> Work instruction
The lines you return should be those containing the string "server", taken from the data below.

--- Data supplied ---

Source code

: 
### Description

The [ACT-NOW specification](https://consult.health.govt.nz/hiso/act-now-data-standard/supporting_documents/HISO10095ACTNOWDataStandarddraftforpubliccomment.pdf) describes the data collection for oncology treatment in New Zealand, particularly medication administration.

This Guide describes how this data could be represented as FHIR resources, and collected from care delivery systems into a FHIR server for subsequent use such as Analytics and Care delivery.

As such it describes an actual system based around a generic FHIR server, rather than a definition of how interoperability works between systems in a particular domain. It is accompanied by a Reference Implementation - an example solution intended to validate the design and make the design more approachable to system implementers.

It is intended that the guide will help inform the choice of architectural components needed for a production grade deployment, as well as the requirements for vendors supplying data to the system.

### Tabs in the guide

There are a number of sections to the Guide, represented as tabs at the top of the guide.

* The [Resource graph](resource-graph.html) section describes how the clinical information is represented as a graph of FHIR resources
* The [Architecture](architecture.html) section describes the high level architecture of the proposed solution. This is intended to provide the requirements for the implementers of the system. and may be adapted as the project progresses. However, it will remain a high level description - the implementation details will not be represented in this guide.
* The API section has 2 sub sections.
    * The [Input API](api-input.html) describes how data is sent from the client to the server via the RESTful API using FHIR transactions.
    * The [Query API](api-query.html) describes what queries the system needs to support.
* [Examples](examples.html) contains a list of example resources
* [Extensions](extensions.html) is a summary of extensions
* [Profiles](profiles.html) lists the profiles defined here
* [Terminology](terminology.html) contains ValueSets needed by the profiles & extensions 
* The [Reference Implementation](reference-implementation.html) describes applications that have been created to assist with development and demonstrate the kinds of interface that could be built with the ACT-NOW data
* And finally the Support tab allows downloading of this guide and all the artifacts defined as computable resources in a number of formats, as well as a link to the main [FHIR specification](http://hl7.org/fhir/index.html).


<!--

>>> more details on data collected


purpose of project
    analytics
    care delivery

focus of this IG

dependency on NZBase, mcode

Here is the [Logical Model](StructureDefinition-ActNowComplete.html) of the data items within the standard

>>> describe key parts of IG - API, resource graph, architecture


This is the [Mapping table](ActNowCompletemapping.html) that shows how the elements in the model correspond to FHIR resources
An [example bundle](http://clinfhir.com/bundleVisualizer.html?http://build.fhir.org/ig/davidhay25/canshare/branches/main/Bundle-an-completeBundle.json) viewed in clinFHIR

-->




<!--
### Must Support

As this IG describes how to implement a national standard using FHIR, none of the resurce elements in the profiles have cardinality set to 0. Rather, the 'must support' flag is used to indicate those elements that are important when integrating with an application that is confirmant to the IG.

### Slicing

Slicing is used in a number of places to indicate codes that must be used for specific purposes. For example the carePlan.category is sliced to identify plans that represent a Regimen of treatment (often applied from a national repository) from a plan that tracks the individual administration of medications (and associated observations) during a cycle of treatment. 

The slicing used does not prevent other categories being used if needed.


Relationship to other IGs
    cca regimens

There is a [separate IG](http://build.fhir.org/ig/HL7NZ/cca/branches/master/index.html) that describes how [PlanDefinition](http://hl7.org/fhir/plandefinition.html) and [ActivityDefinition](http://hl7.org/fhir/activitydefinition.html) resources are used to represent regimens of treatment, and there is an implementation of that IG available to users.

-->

---

> Response area
This Guide describes how this data could be represented as FHIR resources, and collected from care delivery systems into a FHIR server for subsequent use such as Analytics and Care delivery.
As such it describes an actual system based around a generic FHIR server, rather than a definition of how interoperability works between systems in a particular domain. It is accompanied by a Reference Implementation - an example solution intended to validate the design and make the design more approachable to system implementers.
    * The [Input API](api-input.html) describes how data is sent from the client to the server via the RESTful API using FHIR transactions.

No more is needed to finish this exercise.